Now we’re getting to the real meat of what the recent election of Donald Trump was all about. On Friday, March 17, the President’s new Secretary of State finally gave voice to his boss’s policy, and it wasn’t pretty. As reported in the Los Angeles Times, Secretary of State Rex Tillerson warned of a possible first strike on North Korea to eliminate that nation’s emerging nuclear capabilities. He said that “all options” are being considered to counter North Korea’s latest moves, including its recent ballistic missile tests. Tillerson tried to couch his threat in diplomatic language, but his message seemed clear to all who heard it:

Certainly we do not want for things to get to a military conflict. We’ve been quite clear on that in our communications. But obviously, if North Korea takes actions that threaten the South Korean forces or our own forces, then that will be met with an appropriate response. Let me be very clear: The policy of strategic patience has ended.

Notice that Tillerson didn’t say, “if North Korea takes actions against us or our allies.” No, he said “takes actions that threaten the South Korean forces or our own..” Which is a way of saying that ‘a threat can be anything we say it is.’
The following day, Saturday March 18, in China in a meeting with Foreign Minister Wang Yi, Tillerson reiterated his warning, saying that the nuclear ‘threats’ from North Korea had reached danger level, though, in an apparent effort to reassure the Chinese, he refrained from repeating his first strike threat: “I think we share a common view and a sense that tensions in the peninsula are quite high right now and that things have reached a rather dangerous level,” he said (never mentioning, of course, the American-South Korean joint military exercises that contribute heavily to that “tension”). Minister Wang Yi tried to further calm the waters, saying that the issues should be resolved by talks: “Now the situation on the peninsula arrives at a new crossroad, where it could be further escalated into conflicts, or finding a way to restart negotiations by strictly implementing relevant United Nations Security Council resolutions,” he said.
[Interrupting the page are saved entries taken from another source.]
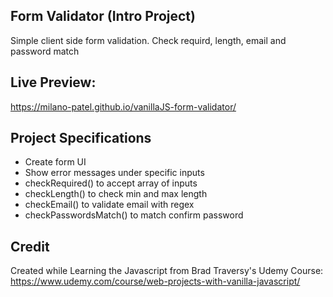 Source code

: ## Form Validator (Intro Project)

Simple client side form validation. Check requird, length, email and password match

## Live Preview: 

https://milano-patel.github.io/vanillaJS-form-validator/

## Project Specifications

- Create form UI
- Show error messages under specific inputs
- checkRequired() to accept array of inputs
- checkLength() to check min and max length
- checkEmail() to validate email with regex
- checkPasswordsMatch() to match confirm password

## Credit

Created while Learning the Javascript from Brad Traversy's Udemy Course:
https://www.udemy.com/course/web-projects-with-vanilla-javascript/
But the U.S. Secretary of State had already said that “the policy of strategic patience” had ended, meaning, presumably, that mere talks weren’t enough anymore.
Though one would think that the chief diplomat of the United States would have at least some faith in talks for resolving conflict, his sentiments are quite in line with the thinking of Tillerson’s master, President Trump. The new President doesn’t much like talk. He prefers action, and, if necessary, military action, and if really necessary, nuclear military action. What’s the point of having nukes, he is reported to have said, if you don’t use them?
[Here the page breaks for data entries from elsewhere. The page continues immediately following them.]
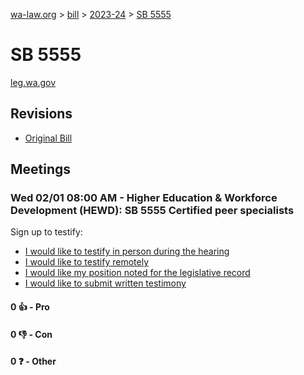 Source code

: [wa-law.org](/) > [bill](/bill/) > [2023-24](/bill/2023-24/) > [SB 5555](/bill/2023-24/sb/5555/)

# SB 5555
[leg.wa.gov](https://app.leg.wa.gov/billsummary?BillNumber=5555&Year=2023&Initiative=false)

## Revisions
* [Original Bill](1/)

## Meetings
### Wed 02/01 08:00 AM - Higher Education & Workforce Development (HEWD): SB 5555 Certified peer specialists
Sign up to testify:
* [I would like to testify in person during the hearing](https://app.leg.wa.gov/csi/Testifier/Add?chamber=House&mId=30616&aId=150424&caId=20856&tId=1)
* [I would like to testify remotely](https://app.leg.wa.gov/csi/Testifier/Add?chamber=House&mId=30616&aId=150424&caId=20856&tId=2)
* [I would like my position noted for the legislative record](https://app.leg.wa.gov/csi/Testifier/Add?chamber=House&mId=30616&aId=150424&caId=20856&tId=3)
* [I would like to submit written testimony](https://app.leg.wa.gov/csi/Testifier/Add?chamber=House&mId=30616&aId=150424&caId=20856&tId=4)

#### 0 👍 - Pro

#### 0 👎 - Con

#### 0 ❓ - Other
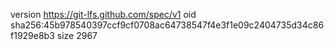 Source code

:version https://git-lfs.github.com/spec/v1
oid sha256:45b978540397ccf9cf0708ac64738547f4e3f1e09c2404735d34c86f1929e8b3
size 2967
So now we have what may be the most dangerous nuclear situation since the Cuban Missile Crisis in 1962. Then, the United States and the Soviet Union stood toe to toe over the Soviet placement of ballistic missiles in Cuba—only 90 miles off the coast of the United States. The United States set up a naval blockade to stop Soviet ships from putting the final touches on the missile batteries, and demanded that the Soviets dismantle the ones already built. The Soviets refused and kept its tankers headed toward Cuba, with nuclear submarines as escorts. No one knew what would happen when the tankers met the American blockade. American generals like Curtis LeMay had already urged a quick first strike to knock out the missiles, but President John F. Kennedy waited, hoping that some contact with his adversary in Russia, Nikita Khrushchev, would resolve the crisis short of nuclear war. And at the last minute, Khrushchev did, in fact, communicate his willingness to dismantle the missiles if Kennedy would do the same with American missiles in Turkey. This negotiation averted the nuclear crisis, even though neither Kennedy nor subsequent presidents lived up to the quid pro quo.
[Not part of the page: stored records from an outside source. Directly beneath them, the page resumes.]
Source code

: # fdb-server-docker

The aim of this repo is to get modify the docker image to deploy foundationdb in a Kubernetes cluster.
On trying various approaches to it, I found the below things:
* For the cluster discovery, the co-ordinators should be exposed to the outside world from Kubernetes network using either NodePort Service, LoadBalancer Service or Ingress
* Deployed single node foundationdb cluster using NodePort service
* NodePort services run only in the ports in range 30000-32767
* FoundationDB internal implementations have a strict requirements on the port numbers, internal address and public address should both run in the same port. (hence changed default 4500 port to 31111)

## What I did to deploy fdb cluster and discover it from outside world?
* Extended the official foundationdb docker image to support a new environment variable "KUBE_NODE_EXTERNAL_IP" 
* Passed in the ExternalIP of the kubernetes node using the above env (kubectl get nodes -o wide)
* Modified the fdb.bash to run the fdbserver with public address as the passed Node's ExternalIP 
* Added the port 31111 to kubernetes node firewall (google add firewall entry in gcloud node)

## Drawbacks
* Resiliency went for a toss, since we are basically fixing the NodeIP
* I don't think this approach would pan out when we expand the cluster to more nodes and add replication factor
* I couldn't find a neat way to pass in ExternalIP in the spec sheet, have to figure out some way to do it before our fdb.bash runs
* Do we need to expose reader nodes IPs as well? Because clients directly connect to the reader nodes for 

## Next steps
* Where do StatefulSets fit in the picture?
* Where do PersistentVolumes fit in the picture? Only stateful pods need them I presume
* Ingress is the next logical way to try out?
Now, however, the two main actors, Donald Trump in the U.S. and Kim Jong Un in North Korea, are quite different characters from Kennedy and Khrushchev—both of whom were seasoned politicians and men of considerable sanity. Trump and Jong Un, by contrast, are rank amateurs, and worse, among the most unstable national leaders on the planet. Both have the emotional and intellectual maturity of teenagers. Both are driven by a narcissism so extreme that it would be considered pathological in any healthcare setting (though in politics, narcissism seems almost a required trait). And both seem similarly driven to prove to the world that they are big, and bad and as brave and fearless as their fathers. In short, we have two mentally- and morally- and emotionally-stunted leaders sitting in control of the most fearsome weapons ever invented, and eager to demonstrate that they are quite willing to use them. They remind one of rival gorillas circling each other for control of a pack, stamping loudly, growling to show their teeth, pounding their chests to display their fierceness. Only that, with gorillas, it is only one or both who could be torn to pieces. With our paranoid primates in charge of our two benighted countries, it’s half the world that could be drowned in wreckage and fallout. Not to mention the millions of bodies on site that would be incinerated.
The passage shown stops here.